Scan the records for the string "caption" and copy every line that holds it.

Dataset entries:

-------------------------

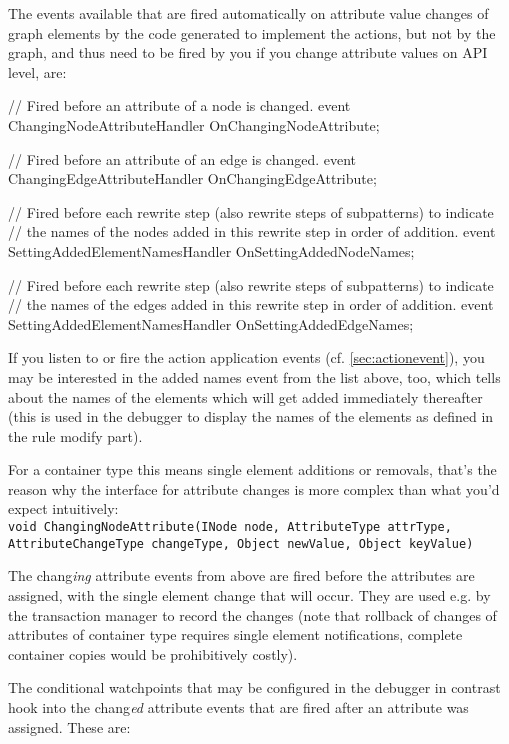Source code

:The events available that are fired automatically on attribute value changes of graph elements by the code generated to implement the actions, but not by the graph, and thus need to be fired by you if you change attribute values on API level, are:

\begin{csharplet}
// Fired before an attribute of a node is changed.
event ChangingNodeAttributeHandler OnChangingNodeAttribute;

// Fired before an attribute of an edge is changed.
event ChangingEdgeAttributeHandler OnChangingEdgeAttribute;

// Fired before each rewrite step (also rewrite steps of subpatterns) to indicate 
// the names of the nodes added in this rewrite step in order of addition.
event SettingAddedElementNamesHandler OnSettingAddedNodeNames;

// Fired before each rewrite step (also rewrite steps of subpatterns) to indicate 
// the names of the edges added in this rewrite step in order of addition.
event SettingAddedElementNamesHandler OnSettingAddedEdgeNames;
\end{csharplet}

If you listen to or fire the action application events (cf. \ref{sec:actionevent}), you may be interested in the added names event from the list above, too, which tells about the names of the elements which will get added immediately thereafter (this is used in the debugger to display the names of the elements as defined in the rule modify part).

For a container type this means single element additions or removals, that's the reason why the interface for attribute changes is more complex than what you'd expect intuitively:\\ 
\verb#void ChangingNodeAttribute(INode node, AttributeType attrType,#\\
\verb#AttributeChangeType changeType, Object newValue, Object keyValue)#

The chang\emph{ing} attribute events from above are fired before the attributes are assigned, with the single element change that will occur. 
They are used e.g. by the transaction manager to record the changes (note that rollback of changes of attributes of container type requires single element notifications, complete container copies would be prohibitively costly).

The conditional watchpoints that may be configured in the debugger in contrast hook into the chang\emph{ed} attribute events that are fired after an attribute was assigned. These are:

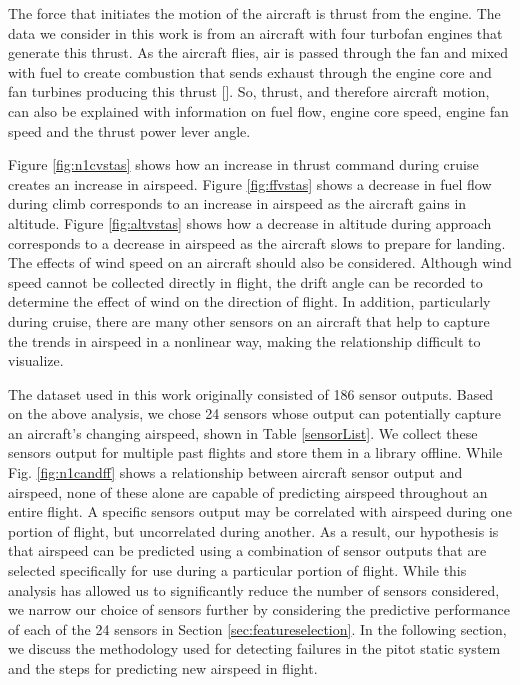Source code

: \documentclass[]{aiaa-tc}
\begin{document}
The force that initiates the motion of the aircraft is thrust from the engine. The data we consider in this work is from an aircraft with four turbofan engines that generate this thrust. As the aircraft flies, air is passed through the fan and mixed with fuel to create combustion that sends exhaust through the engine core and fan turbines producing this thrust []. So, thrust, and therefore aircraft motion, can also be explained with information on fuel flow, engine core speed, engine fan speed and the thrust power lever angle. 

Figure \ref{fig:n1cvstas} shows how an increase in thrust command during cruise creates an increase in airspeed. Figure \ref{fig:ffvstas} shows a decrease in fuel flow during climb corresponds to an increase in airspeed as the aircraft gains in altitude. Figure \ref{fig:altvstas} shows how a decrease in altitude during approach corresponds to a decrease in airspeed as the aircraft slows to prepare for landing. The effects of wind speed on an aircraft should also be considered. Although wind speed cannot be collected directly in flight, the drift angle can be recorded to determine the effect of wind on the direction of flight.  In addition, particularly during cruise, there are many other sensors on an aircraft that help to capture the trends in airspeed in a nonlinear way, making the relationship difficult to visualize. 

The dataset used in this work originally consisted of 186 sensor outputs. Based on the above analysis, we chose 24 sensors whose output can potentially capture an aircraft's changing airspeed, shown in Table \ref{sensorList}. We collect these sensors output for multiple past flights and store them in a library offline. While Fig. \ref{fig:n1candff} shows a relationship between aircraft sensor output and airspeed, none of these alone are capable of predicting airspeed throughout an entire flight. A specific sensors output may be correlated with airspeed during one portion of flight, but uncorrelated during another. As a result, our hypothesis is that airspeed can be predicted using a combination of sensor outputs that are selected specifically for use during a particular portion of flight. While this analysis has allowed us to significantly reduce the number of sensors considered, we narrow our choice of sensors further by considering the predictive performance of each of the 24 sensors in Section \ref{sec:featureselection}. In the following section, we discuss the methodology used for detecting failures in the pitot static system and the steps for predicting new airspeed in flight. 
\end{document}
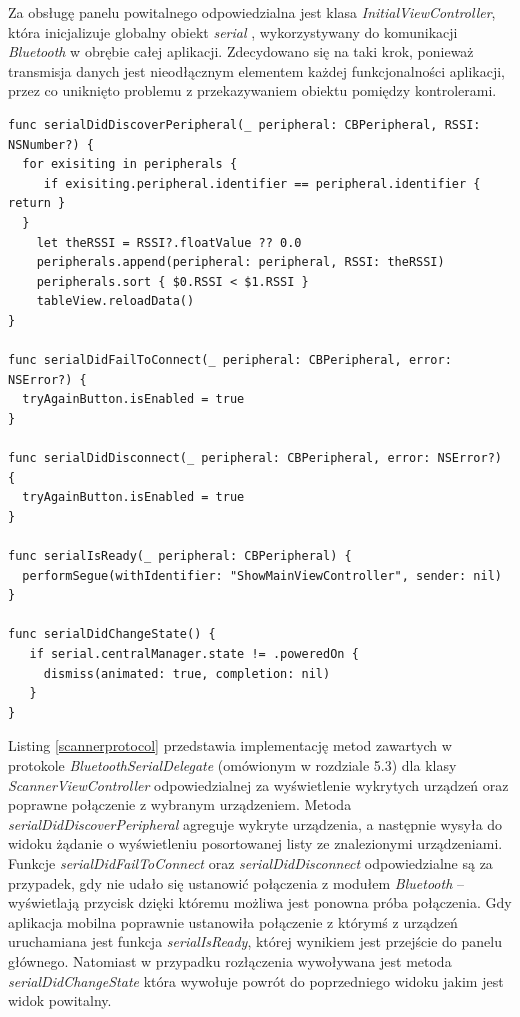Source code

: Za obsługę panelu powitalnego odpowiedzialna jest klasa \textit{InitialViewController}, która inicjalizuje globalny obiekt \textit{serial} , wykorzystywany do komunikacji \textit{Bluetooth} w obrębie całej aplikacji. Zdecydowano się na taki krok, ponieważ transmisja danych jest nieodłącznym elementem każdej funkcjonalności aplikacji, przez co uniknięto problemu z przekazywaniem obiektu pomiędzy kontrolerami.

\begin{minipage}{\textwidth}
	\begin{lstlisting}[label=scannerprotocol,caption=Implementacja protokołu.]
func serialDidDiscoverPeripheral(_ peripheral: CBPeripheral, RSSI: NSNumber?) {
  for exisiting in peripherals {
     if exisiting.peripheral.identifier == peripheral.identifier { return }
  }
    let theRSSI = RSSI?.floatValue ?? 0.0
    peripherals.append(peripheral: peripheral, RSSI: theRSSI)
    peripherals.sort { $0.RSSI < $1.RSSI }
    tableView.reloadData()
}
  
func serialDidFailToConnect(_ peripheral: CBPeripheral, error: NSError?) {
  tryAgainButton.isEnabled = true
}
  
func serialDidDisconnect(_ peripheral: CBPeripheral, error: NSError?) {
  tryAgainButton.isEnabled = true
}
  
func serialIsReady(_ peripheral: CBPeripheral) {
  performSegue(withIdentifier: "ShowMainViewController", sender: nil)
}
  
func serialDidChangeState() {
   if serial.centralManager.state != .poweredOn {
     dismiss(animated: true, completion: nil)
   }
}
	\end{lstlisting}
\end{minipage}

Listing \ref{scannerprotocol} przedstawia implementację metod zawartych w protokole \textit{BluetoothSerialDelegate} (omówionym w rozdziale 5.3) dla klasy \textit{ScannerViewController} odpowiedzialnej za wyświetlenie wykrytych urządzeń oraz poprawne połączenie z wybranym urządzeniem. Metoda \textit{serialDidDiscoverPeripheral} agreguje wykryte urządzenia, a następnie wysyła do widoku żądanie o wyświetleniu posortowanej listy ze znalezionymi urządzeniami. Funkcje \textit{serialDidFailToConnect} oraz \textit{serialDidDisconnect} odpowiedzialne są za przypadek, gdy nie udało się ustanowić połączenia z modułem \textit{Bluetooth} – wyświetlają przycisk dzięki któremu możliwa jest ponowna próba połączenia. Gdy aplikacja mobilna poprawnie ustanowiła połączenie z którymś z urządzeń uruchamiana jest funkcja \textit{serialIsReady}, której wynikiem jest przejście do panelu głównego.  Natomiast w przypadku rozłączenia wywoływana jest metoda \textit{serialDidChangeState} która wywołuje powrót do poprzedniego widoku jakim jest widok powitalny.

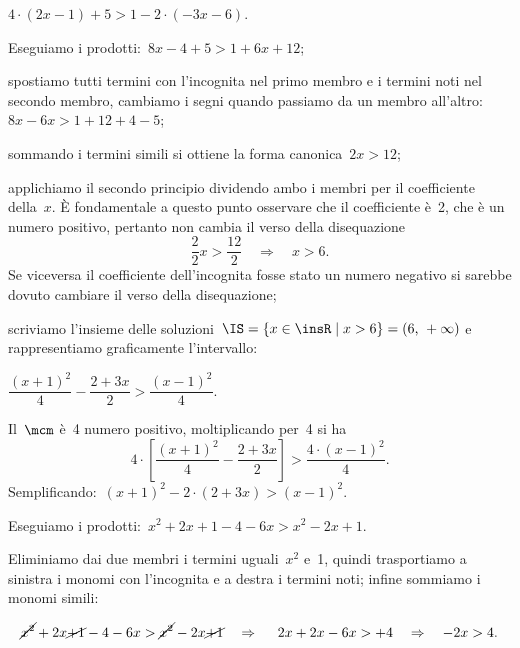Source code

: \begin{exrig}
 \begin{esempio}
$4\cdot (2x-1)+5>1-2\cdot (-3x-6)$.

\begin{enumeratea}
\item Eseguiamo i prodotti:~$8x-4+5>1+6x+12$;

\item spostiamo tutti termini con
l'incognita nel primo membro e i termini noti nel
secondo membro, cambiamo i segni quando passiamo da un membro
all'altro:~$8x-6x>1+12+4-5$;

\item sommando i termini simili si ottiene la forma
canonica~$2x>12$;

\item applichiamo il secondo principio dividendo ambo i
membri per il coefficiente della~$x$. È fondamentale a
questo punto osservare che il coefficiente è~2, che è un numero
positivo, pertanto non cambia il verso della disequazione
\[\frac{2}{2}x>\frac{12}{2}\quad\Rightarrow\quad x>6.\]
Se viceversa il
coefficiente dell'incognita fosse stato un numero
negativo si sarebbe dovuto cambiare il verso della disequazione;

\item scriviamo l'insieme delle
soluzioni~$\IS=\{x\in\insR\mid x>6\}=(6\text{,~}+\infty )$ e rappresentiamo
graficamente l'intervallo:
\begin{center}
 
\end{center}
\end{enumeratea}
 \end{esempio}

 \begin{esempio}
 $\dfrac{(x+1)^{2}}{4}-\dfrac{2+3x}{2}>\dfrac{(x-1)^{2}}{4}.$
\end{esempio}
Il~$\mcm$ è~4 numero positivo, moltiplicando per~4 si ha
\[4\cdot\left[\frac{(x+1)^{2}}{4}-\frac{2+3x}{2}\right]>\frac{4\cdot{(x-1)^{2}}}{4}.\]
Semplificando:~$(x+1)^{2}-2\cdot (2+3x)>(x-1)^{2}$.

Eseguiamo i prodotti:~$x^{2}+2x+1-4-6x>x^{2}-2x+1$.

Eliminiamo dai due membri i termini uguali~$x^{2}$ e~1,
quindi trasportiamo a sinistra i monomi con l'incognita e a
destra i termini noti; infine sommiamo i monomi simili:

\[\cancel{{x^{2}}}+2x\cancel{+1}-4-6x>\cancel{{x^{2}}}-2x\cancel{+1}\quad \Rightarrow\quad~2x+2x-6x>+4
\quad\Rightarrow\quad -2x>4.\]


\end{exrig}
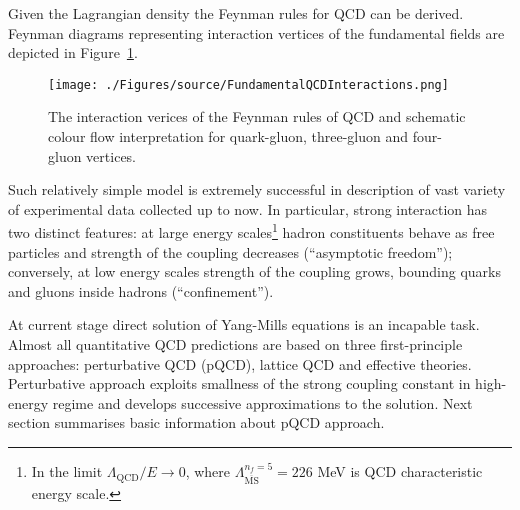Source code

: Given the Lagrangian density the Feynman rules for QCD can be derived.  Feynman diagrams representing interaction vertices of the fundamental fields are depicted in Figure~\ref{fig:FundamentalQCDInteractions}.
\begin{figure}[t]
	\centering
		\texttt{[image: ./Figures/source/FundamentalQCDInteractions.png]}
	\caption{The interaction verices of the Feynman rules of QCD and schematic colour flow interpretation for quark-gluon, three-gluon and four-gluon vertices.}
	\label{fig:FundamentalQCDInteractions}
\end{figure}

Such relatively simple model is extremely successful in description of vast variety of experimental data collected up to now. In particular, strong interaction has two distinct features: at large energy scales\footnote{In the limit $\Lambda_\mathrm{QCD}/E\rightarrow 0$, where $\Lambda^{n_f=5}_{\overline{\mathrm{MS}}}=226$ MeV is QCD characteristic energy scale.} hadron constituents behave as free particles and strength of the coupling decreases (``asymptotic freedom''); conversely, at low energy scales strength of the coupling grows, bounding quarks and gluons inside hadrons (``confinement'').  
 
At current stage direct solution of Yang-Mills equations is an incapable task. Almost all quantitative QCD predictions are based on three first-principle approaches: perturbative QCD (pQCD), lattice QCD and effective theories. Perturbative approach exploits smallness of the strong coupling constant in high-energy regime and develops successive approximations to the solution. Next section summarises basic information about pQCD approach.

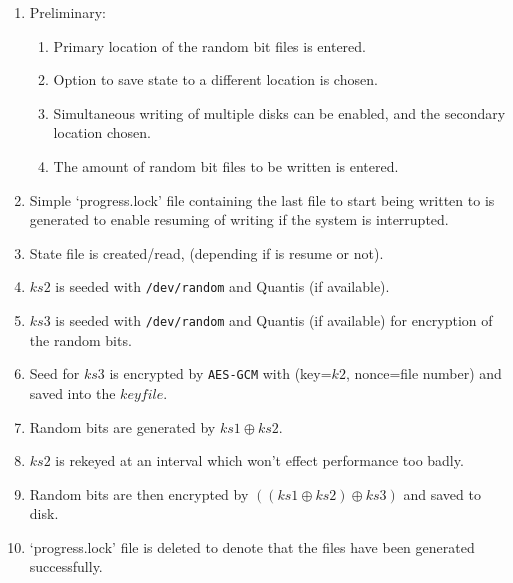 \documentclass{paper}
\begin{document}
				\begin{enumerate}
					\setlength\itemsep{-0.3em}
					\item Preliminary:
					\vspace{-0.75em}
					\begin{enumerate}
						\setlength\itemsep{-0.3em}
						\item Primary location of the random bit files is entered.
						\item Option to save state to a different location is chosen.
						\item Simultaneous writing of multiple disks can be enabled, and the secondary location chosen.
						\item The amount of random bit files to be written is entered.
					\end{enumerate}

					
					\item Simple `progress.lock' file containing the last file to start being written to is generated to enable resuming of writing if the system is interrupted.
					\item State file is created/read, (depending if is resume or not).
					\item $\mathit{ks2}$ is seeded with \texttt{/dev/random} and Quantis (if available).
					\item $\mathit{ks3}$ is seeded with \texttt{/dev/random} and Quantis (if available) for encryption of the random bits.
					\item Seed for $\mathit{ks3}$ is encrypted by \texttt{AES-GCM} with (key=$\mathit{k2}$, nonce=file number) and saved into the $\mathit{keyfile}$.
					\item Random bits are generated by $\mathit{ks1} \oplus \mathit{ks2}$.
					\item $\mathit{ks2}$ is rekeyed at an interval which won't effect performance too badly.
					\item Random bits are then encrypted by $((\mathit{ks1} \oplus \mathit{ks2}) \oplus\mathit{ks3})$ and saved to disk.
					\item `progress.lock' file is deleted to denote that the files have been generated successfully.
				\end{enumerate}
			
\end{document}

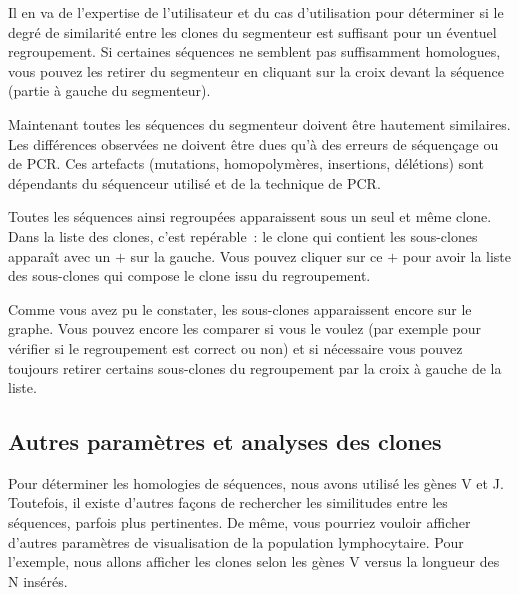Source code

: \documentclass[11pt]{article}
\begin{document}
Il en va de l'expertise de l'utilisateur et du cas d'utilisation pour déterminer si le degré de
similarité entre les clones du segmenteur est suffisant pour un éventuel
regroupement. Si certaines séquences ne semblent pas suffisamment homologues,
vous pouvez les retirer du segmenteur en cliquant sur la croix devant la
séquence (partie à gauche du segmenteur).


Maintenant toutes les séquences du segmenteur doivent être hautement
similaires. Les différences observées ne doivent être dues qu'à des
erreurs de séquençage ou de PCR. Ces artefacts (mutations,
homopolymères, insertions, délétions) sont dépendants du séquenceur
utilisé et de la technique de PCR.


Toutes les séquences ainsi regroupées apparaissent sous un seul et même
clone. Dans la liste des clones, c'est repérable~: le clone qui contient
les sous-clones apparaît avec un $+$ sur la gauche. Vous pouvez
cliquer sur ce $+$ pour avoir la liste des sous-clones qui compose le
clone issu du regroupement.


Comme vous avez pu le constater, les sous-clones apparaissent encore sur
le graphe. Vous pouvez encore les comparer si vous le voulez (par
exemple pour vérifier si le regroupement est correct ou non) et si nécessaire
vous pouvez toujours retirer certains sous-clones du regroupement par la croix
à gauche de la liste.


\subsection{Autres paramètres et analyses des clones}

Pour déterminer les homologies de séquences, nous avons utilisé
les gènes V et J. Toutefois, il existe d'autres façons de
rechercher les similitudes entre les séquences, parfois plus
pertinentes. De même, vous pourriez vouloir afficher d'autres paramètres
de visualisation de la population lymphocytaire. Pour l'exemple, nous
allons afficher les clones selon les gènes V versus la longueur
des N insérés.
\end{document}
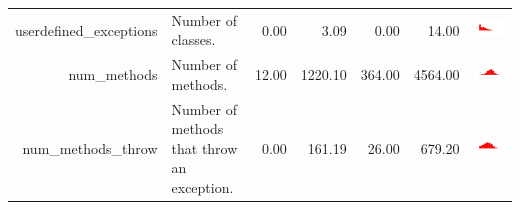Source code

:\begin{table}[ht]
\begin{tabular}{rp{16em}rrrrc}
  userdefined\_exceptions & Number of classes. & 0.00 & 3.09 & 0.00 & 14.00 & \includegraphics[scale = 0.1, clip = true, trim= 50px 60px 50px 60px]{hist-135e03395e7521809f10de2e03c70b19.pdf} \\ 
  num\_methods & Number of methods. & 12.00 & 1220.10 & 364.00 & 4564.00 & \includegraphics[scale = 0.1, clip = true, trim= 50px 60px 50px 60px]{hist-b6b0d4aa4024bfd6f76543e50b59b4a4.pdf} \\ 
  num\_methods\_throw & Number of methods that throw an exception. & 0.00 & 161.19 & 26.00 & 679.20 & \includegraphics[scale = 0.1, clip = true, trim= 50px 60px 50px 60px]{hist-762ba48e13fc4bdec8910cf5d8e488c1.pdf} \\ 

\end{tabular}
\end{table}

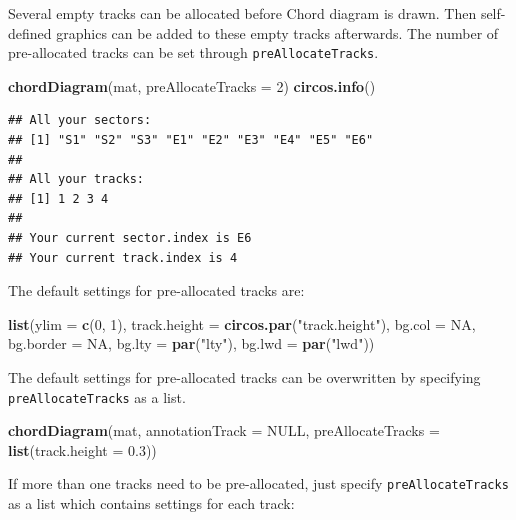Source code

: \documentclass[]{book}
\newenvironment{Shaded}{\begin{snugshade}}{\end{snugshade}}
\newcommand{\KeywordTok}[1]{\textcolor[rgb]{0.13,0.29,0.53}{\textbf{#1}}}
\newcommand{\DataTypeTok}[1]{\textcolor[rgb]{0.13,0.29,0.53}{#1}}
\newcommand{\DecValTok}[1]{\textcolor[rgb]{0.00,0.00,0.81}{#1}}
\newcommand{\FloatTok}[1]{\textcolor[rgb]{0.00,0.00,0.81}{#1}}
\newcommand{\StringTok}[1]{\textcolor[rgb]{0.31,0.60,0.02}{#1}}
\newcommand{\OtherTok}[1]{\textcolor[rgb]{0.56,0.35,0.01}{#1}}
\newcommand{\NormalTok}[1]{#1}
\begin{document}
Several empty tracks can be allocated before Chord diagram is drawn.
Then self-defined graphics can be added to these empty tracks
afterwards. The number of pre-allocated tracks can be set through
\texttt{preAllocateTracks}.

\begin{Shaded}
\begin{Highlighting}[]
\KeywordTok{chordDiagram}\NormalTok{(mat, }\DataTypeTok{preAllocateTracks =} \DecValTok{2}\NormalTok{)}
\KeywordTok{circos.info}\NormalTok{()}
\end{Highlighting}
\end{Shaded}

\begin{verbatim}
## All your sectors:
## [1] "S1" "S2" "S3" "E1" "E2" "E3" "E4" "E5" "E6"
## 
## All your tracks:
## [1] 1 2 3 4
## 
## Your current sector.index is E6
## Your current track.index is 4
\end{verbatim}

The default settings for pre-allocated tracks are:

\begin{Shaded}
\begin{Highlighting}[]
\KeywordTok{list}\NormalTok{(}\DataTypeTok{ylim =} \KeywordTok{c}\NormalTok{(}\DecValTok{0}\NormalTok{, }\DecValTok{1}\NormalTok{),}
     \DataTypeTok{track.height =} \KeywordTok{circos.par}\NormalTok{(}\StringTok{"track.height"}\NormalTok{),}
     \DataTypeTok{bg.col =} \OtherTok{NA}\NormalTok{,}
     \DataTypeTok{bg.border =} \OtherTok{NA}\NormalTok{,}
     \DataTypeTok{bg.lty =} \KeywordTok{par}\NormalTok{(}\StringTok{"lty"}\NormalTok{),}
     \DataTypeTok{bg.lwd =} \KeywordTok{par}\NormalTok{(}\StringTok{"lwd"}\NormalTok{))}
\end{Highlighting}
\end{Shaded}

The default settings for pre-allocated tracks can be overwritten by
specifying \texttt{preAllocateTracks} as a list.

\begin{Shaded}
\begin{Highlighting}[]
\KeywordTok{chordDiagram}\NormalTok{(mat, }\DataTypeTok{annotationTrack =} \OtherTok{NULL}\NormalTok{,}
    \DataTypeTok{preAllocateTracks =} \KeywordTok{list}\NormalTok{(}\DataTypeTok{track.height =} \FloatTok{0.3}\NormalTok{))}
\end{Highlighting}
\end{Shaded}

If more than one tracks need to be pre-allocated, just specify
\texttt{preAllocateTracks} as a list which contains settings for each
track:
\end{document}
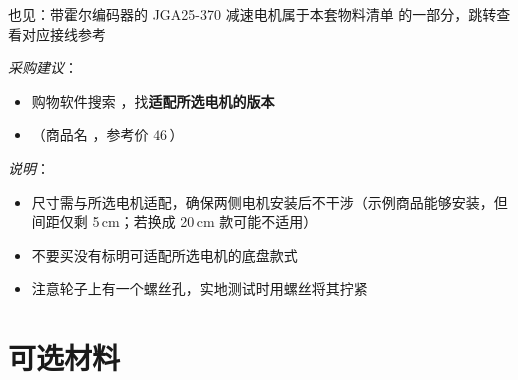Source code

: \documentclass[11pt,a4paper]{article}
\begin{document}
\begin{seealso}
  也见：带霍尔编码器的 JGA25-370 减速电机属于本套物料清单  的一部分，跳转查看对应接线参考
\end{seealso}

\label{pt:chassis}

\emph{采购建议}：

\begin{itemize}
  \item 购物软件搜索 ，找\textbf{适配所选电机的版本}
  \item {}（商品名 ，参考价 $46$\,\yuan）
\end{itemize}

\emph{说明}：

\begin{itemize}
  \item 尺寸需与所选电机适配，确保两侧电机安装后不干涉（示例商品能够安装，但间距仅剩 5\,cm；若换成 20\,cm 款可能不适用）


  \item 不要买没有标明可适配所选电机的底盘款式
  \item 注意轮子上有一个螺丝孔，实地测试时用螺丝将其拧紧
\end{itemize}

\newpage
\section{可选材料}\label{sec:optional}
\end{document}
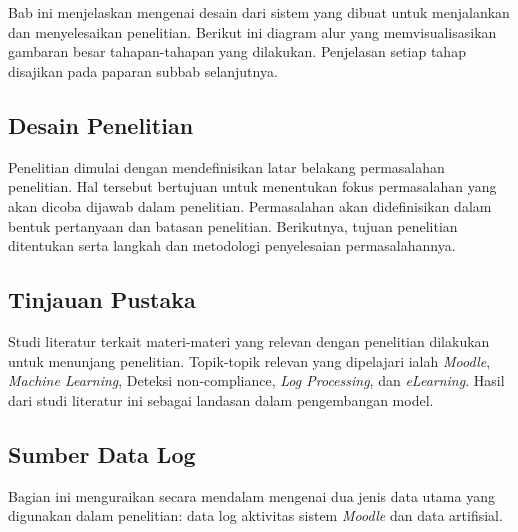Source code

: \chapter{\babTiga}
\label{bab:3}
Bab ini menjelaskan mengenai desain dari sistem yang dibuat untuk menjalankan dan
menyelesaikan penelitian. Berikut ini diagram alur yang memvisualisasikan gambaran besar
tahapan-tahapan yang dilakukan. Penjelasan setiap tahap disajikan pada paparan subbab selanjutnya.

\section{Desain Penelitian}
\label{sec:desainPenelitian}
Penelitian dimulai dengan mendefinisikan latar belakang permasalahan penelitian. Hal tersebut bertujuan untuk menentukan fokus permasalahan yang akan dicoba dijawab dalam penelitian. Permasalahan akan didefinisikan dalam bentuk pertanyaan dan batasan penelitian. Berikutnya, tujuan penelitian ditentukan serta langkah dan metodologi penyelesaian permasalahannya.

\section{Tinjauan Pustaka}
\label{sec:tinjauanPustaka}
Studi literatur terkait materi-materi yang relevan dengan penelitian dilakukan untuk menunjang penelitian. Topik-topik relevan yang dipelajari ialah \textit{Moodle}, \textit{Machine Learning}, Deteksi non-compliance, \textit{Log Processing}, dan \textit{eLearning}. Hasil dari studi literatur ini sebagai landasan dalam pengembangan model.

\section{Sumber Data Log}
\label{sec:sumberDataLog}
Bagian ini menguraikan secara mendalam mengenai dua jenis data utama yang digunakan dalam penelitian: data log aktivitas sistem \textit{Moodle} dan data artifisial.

-------------------------

=== Answer for the task ===
	\begin{lstlisting}[label=scannerprotocol,caption=Implementacja protokołu.]
	\caption{The interaction verices of the Feynman rules of QCD and schematic colour flow interpretation for quark-gluon, three-gluon and four-gluon vertices.}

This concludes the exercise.